Figure 4. Residues involved in agonist binding in the α₁-ARs.

The view is looking down upon the extracellular face of the binding pocket. Mutagenesis studies have identified Asp 125 in TM 3 to interact with the protonated amine of catecholamines. Cys 128 in TM 3 is involved in agonist-selective signaling. Phe 163 in TM 4 is involved in aromatic interactions with the catechol ring as well as Phe 187 in TM 5. Ser 188 in TM 5 is involved in binding to the meta-hydroxyl of catecholamines. Ala 204 and Val 185 in TM 5 and Leu 314 and Met 293 in TM 6 are involved in conferring agonist selectivity between the α₁-AR subtypes. Leu 290 and Phe 360 in TM 6 account for why the ability of the α_1A-AR to accommodate bulky substituents in the para-position of catechol ring structures.
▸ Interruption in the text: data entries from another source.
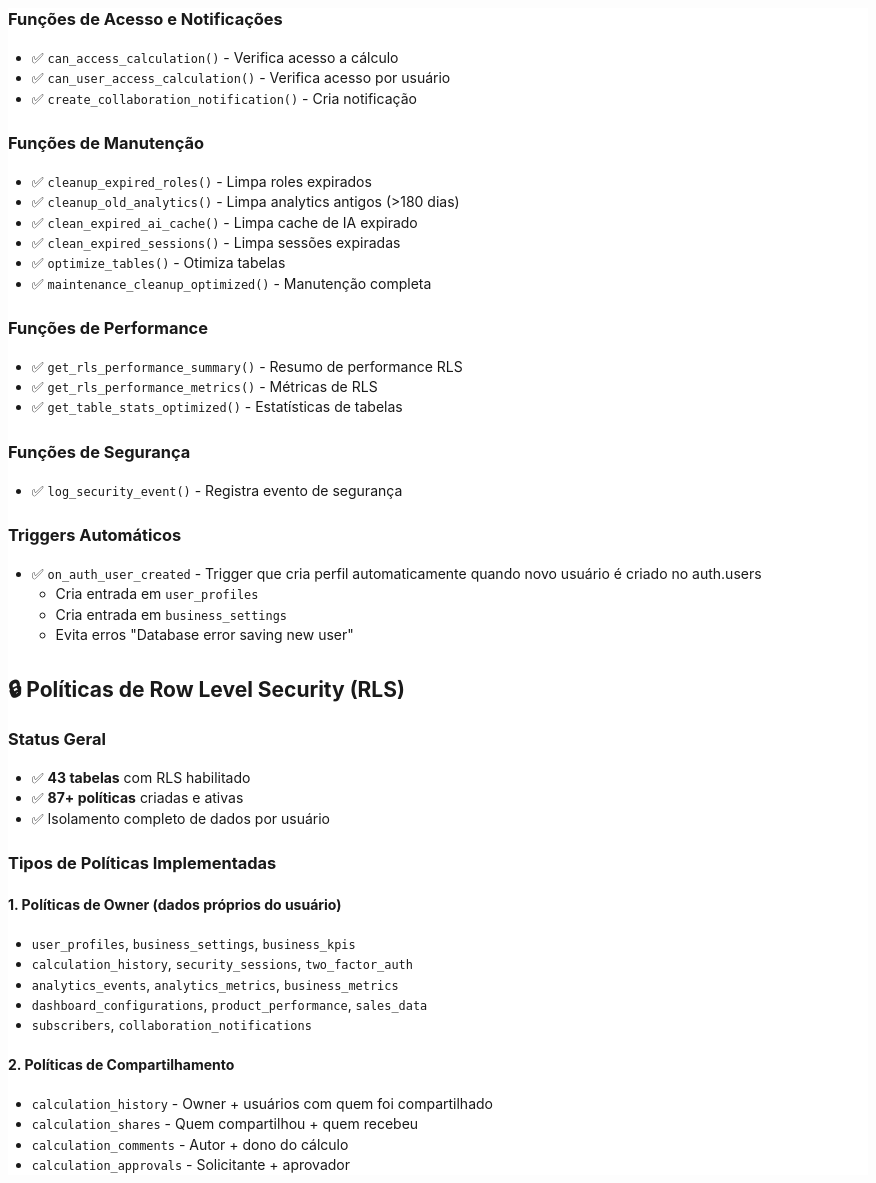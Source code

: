 ### Funções de Acesso e Notificações
- ✅ `can_access_calculation()` - Verifica acesso a cálculo
- ✅ `can_user_access_calculation()` - Verifica acesso por usuário
- ✅ `create_collaboration_notification()` - Cria notificação

### Funções de Manutenção
- ✅ `cleanup_expired_roles()` - Limpa roles expirados
- ✅ `cleanup_old_analytics()` - Limpa analytics antigos (>180 dias)
- ✅ `clean_expired_ai_cache()` - Limpa cache de IA expirado
- ✅ `clean_expired_sessions()` - Limpa sessões expiradas
- ✅ `optimize_tables()` - Otimiza tabelas
- ✅ `maintenance_cleanup_optimized()` - Manutenção completa

### Funções de Performance
- ✅ `get_rls_performance_summary()` - Resumo de performance RLS
- ✅ `get_rls_performance_metrics()` - Métricas de RLS
- ✅ `get_table_stats_optimized()` - Estatísticas de tabelas

### Funções de Segurança
- ✅ `log_security_event()` - Registra evento de segurança

### Triggers Automáticos
- ✅ `on_auth_user_created` - Trigger que cria perfil automaticamente quando novo usuário é criado no auth.users
  - Cria entrada em `user_profiles`
  - Cria entrada em `business_settings`
  - Evita erros "Database error saving new user"

## 🔒 Políticas de Row Level Security (RLS)

### Status Geral
- ✅ **43 tabelas** com RLS habilitado
- ✅ **87+ políticas** criadas e ativas
- ✅ Isolamento completo de dados por usuário

### Tipos de Políticas Implementadas

#### 1. Políticas de Owner (dados próprios do usuário)
- `user_profiles`, `business_settings`, `business_kpis`
- `calculation_history`, `security_sessions`, `two_factor_auth`
- `analytics_events`, `analytics_metrics`, `business_metrics`
- `dashboard_configurations`, `product_performance`, `sales_data`
- `subscribers`, `collaboration_notifications`

#### 2. Políticas de Compartilhamento
- `calculation_history` - Owner + usuários com quem foi compartilhado
- `calculation_shares` - Quem compartilhou + quem recebeu
- `calculation_comments` - Autor + dono do cálculo
- `calculation_approvals` - Solicitante + aprovador
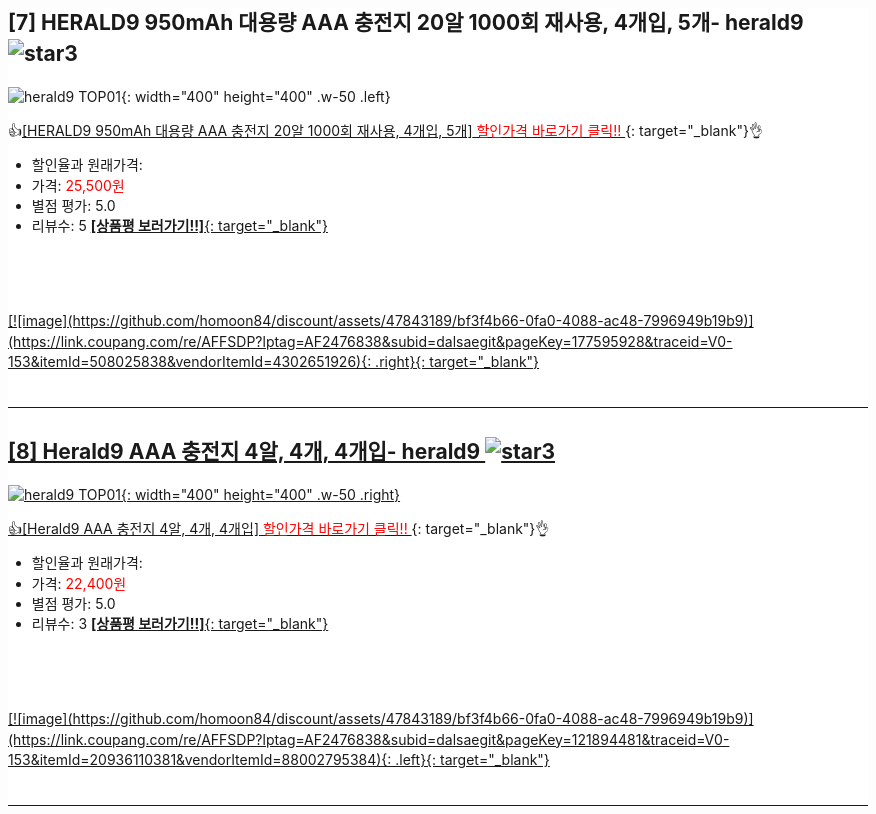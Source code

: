 
        
       
## [7] HERALD9 950mAh 대용량 AAA 충전지 20알 1000회 재사용, 4개입, 5개- herald9  <img width="81" alt="star3" src="https://user-images.githubusercontent.com/78655692/151471989-9e21d7a8-a7b6-44b0-b598-2bb204b56b00.png">

![herald9 TOP01](https://thumbnail6.coupangcdn.com/thumbnails/remote/230x230ex/image/vendor_inventory/images/2019/01/17/18/6/2834bf82-f8d5-45f6-b6ed-b2f9a5cc6a0f.jpg){: width="400" height="400" .w-50 .left}


👍<a href="https://link.coupang.com/re/AFFSDP?lptag=AF2476838&subid=dalsaegit&pageKey=177595928&traceid=V0-153&itemId=508025838&vendorItemId=4302651926">[HERALD9 950mAh 대용량 AAA 충전지 20알 1000회 재사용, 4개입, 5개]<font color=red> 할인가격 바로가기 클릭!! </font></a>{: target="_blank"}👌
<br>
- 할인율과 원래가격: 
- 가격: <span style='color:red'>25,500원</span>
- 별점 평가: 5.0
- 리뷰수: 5 <a href="https://link.coupang.com/re/AFFSDP?lptag=AF2476838&subid=dalsaegit&pageKey=177595928&traceid=V0-153&itemId=508025838&vendorItemId=4302651926"> <strong>[상품평 보러가기!!]</strong>{: target="_blank"}
<br>
<br>
<br>
[![image](https://github.com/homoon84/discount/assets/47843189/bf3f4b66-0fa0-4088-ac48-7996949b19b9)](https://link.coupang.com/re/AFFSDP?lptag=AF2476838&subid=dalsaegit&pageKey=177595928&traceid=V0-153&itemId=508025838&vendorItemId=4302651926){: .right}{: target="_blank"}
<br>
<br>

---

        
       
## [8] Herald9 AAA 충전지 4알, 4개, 4개입- herald9  <img width="81" alt="star3" src="https://user-images.githubusercontent.com/78655692/151471989-9e21d7a8-a7b6-44b0-b598-2bb204b56b00.png">

![herald9 TOP01](https://thumbnail9.coupangcdn.com/thumbnails/remote/230x230ex/image/vendor_inventory/images/2018/08/14/15/5/4a0f90e1-2904-4af4-b553-d39d9f6c0906.jpg){: width="400" height="400" .w-50 .right}


👍<a href="https://link.coupang.com/re/AFFSDP?lptag=AF2476838&subid=dalsaegit&pageKey=121894481&traceid=V0-153&itemId=20936110381&vendorItemId=88002795384">[Herald9 AAA 충전지 4알, 4개, 4개입]<font color=red> 할인가격 바로가기 클릭!! </font></a>{: target="_blank"}👌
<br>
- 할인율과 원래가격: 
- 가격: <span style='color:red'>22,400원</span>
- 별점 평가: 5.0
- 리뷰수: 3 <a href="https://link.coupang.com/re/AFFSDP?lptag=AF2476838&subid=dalsaegit&pageKey=121894481&traceid=V0-153&itemId=20936110381&vendorItemId=88002795384"> <strong>[상품평 보러가기!!]</strong>{: target="_blank"}
<br>
<br>
<br>
[![image](https://github.com/homoon84/discount/assets/47843189/bf3f4b66-0fa0-4088-ac48-7996949b19b9)](https://link.coupang.com/re/AFFSDP?lptag=AF2476838&subid=dalsaegit&pageKey=121894481&traceid=V0-153&itemId=20936110381&vendorItemId=88002795384){: .left}{: target="_blank"}
<br>
<br>

---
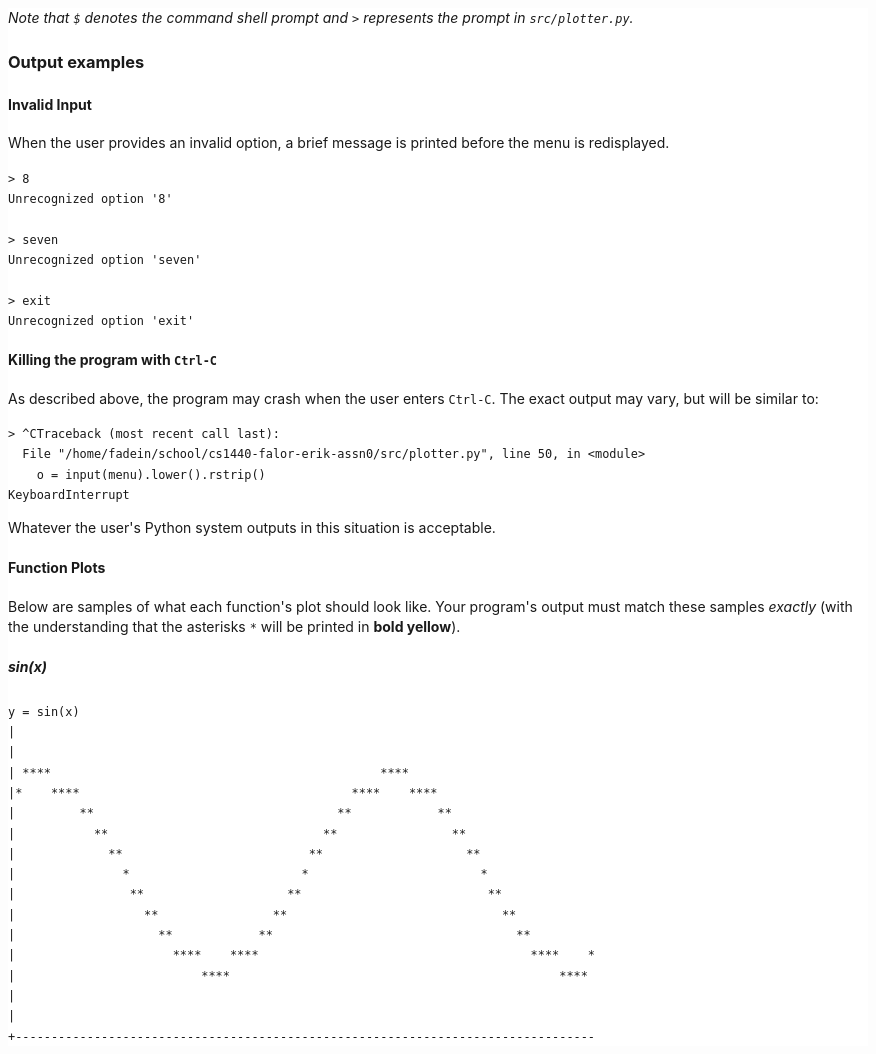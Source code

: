 *Note that `$` denotes the command shell prompt and `>` represents the prompt in `src/plotter.py`.*


### Output examples

#### Invalid Input

When the user provides an invalid option, a brief message is printed before the menu is redisplayed.

```
> 8
Unrecognized option '8'

> seven
Unrecognized option 'seven'

> exit
Unrecognized option 'exit'
```


#### Killing the program with `Ctrl-C`

As described above, the program may crash when the user enters `Ctrl-C`.  The exact output may vary, but will be similar to:

```
> ^CTraceback (most recent call last):
  File "/home/fadein/school/cs1440-falor-erik-assn0/src/plotter.py", line 50, in <module>
    o = input(menu).lower().rstrip()
KeyboardInterrupt
```

Whatever the user's Python system outputs in this situation is acceptable.


#### Function Plots
Below are samples of what each function's plot should look like.  Your program's output must match these samples *exactly* (with the understanding that the asterisks `*` will be printed in **bold yellow**).

##### sin(x)

```
y = sin(x)
|
|
| ****                                              ****
|*    ****                                      ****    ****
|         **                                  **            **
|           **                              **                **
|             **                          **                    **
|               *                        *                        *
|                **                    **                          **
|                  **                **                              **
|                    **            **                                  **
|                      ****    ****                                      ****    *
|                          ****                                              ****
|
|
+---------------------------------------------------------------------------------
```
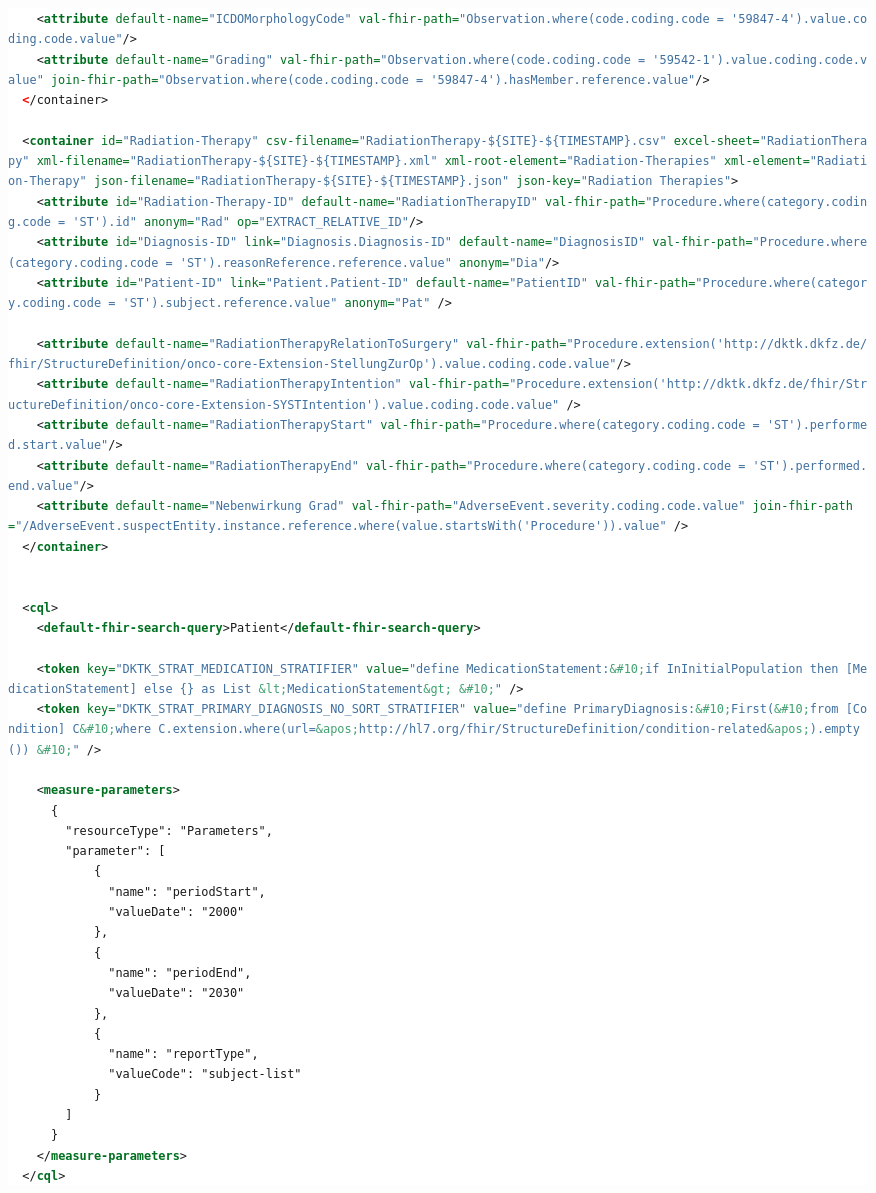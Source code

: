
 ```xml
    <attribute default-name="ICDOMorphologyCode" val-fhir-path="Observation.where(code.coding.code = '59847-4').value.coding.code.value"/>
    <attribute default-name="Grading" val-fhir-path="Observation.where(code.coding.code = '59542-1').value.coding.code.value" join-fhir-path="Observation.where(code.coding.code = '59847-4').hasMember.reference.value"/>
  </container>

  <container id="Radiation-Therapy" csv-filename="RadiationTherapy-${SITE}-${TIMESTAMP}.csv" excel-sheet="RadiationTherapy" xml-filename="RadiationTherapy-${SITE}-${TIMESTAMP}.xml" xml-root-element="Radiation-Therapies" xml-element="Radiation-Therapy" json-filename="RadiationTherapy-${SITE}-${TIMESTAMP}.json" json-key="Radiation Therapies">
    <attribute id="Radiation-Therapy-ID" default-name="RadiationTherapyID" val-fhir-path="Procedure.where(category.coding.code = 'ST').id" anonym="Rad" op="EXTRACT_RELATIVE_ID"/>
    <attribute id="Diagnosis-ID" link="Diagnosis.Diagnosis-ID" default-name="DiagnosisID" val-fhir-path="Procedure.where(category.coding.code = 'ST').reasonReference.reference.value" anonym="Dia"/>
    <attribute id="Patient-ID" link="Patient.Patient-ID" default-name="PatientID" val-fhir-path="Procedure.where(category.coding.code = 'ST').subject.reference.value" anonym="Pat" />

    <attribute default-name="RadiationTherapyRelationToSurgery" val-fhir-path="Procedure.extension('http://dktk.dkfz.de/fhir/StructureDefinition/onco-core-Extension-StellungZurOp').value.coding.code.value"/>
    <attribute default-name="RadiationTherapyIntention" val-fhir-path="Procedure.extension('http://dktk.dkfz.de/fhir/StructureDefinition/onco-core-Extension-SYSTIntention').value.coding.code.value" />
    <attribute default-name="RadiationTherapyStart" val-fhir-path="Procedure.where(category.coding.code = 'ST').performed.start.value"/>
    <attribute default-name="RadiationTherapyEnd" val-fhir-path="Procedure.where(category.coding.code = 'ST').performed.end.value"/>
    <attribute default-name="Nebenwirkung Grad" val-fhir-path="AdverseEvent.severity.coding.code.value" join-fhir-path="/AdverseEvent.suspectEntity.instance.reference.where(value.startsWith('Procedure')).value" />
  </container>


  <cql>
    <default-fhir-search-query>Patient</default-fhir-search-query>

    <token key="DKTK_STRAT_MEDICATION_STRATIFIER" value="define MedicationStatement:&#10;if InInitialPopulation then [MedicationStatement] else {} as List &lt;MedicationStatement&gt; &#10;" />
    <token key="DKTK_STRAT_PRIMARY_DIAGNOSIS_NO_SORT_STRATIFIER" value="define PrimaryDiagnosis:&#10;First(&#10;from [Condition] C&#10;where C.extension.where(url=&apos;http://hl7.org/fhir/StructureDefinition/condition-related&apos;).empty()) &#10;" />

    <measure-parameters>
      { 
        "resourceType": "Parameters", 
        "parameter": [
            {
              "name": "periodStart",
              "valueDate": "2000"
            },
            {
              "name": "periodEnd",
              "valueDate": "2030"
            },
            {
              "name": "reportType",
              "valueCode": "subject-list"
            }
        ]
      }
    </measure-parameters>
  </cql>
```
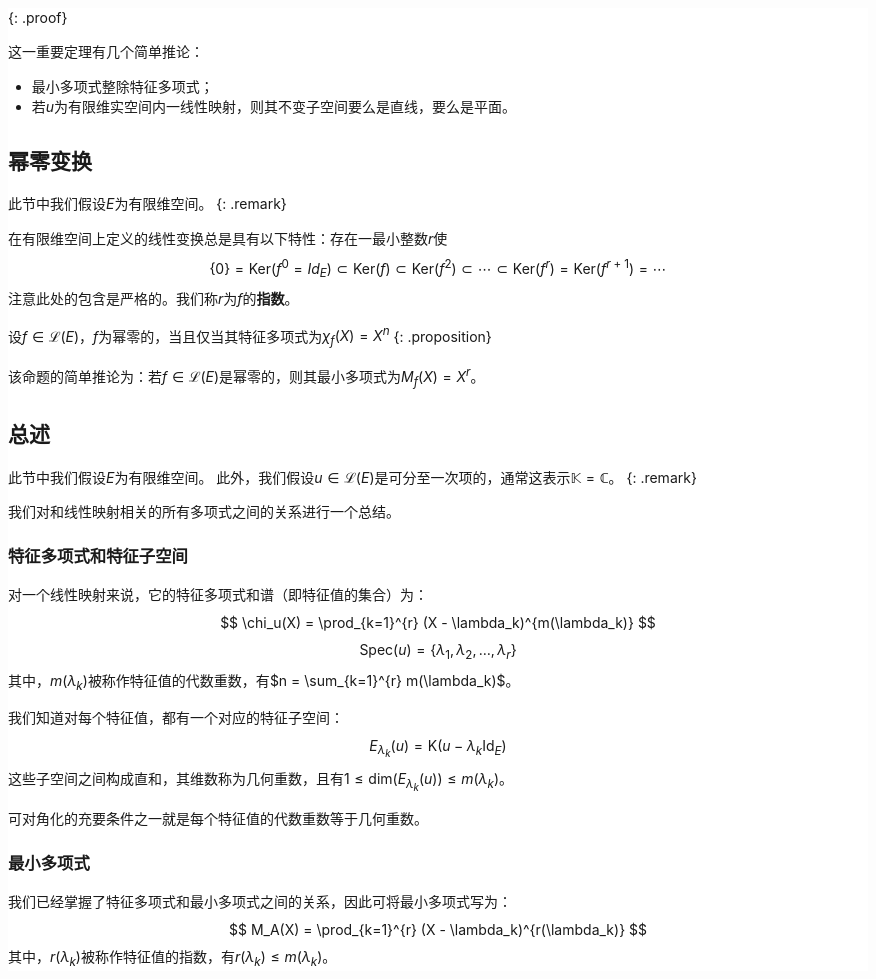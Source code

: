{: .proof}

这一重要定理有几个简单推论：
- 最小多项式整除特征多项式；
- 若$u$为有限维实空间内一线性映射，则其不变子空间要么是直线，要么是平面。

## 幂零变换

此节中我们假设$E$为有限维空间。
{: .remark}

在有限维空间上定义的线性变换总是具有以下特性：存在一最小整数$r$使
$$
\{0\} = \mathrm{Ker}(f^0=Id_E) \subset \mathrm{Ker}(f) \subset \mathrm{Ker}(f^2) \subset \cdots \subset \mathrm{Ker}(f^r) = \mathrm{Ker}(f^{r+1}) = \cdots 
$$
注意此处的包含是严格的。我们称$r$为$f$的**指数**。

设$f \in \mathcal L (E)$，$f$为幂零的，当且仅当其特征多项式为$\chi_f(X) = X^n$
{: .proposition}

该命题的简单推论为：若$f \in \mathcal L (E)$是幂零的，则其最小多项式为$M_f(X) = X^r$。

## 总述

此节中我们假设$E$为有限维空间。
此外，我们假设$u \in \mathcal L (E)$是可分至一次项的，通常这表示$\mathbb K = \mathbb C$。
{: .remark}

我们对和线性映射相关的所有多项式之间的关系进行一个总结。

### 特征多项式和特征子空间

对一个线性映射来说，它的特征多项式和谱（即特征值的集合）为：
$$
\chi_u(X) = \prod_{k=1}^{r} (X - \lambda_k)^{m(\lambda_k)}
$$
$$
\mathrm{Spec}(u) = \{ \lambda_1, \lambda_2, \dots , \lambda_r \}
$$
其中，$m(\lambda_k)$被称作特征值的代数重数，有$n = \sum_{k=1}^{r} m(\lambda_k)$。

我们知道对每个特征值，都有一个对应的特征子空间：
$$
E_{\lambda_k}(u) = \mathrm K (u - \lambda_k \mathrm{Id}_E)
$$
这些子空间之间构成直和，其维数称为几何重数，且有$1 \le \mathrm{dim}(E_{\lambda_k}(u)) \le m(\lambda_k)$。

可对角化的充要条件之一就是每个特征值的代数重数等于几何重数。

### 最小多项式

我们已经掌握了特征多项式和最小多项式之间的关系，因此可将最小多项式写为：
$$
M_A(X) = \prod_{k=1}^{r} (X - \lambda_k)^{r(\lambda_k)}
$$
其中，$r(\lambda_k)$被称作特征值的指数，有$r(\lambda_k) \le m(\lambda_k)$。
Phe 310 in TM 6 interacts with the aromatic ring of catecholamines. Lys 331 in TM 7 is involved in α₁-AR agonism by forming a salt-bridge to Asp 125 in TM 3. Numbering and residues are identified with their corresponding α₁-AR subtypes in parentheses. Modeling was done independent of the rhodopsin structure and extracellular loops are removed for clarity.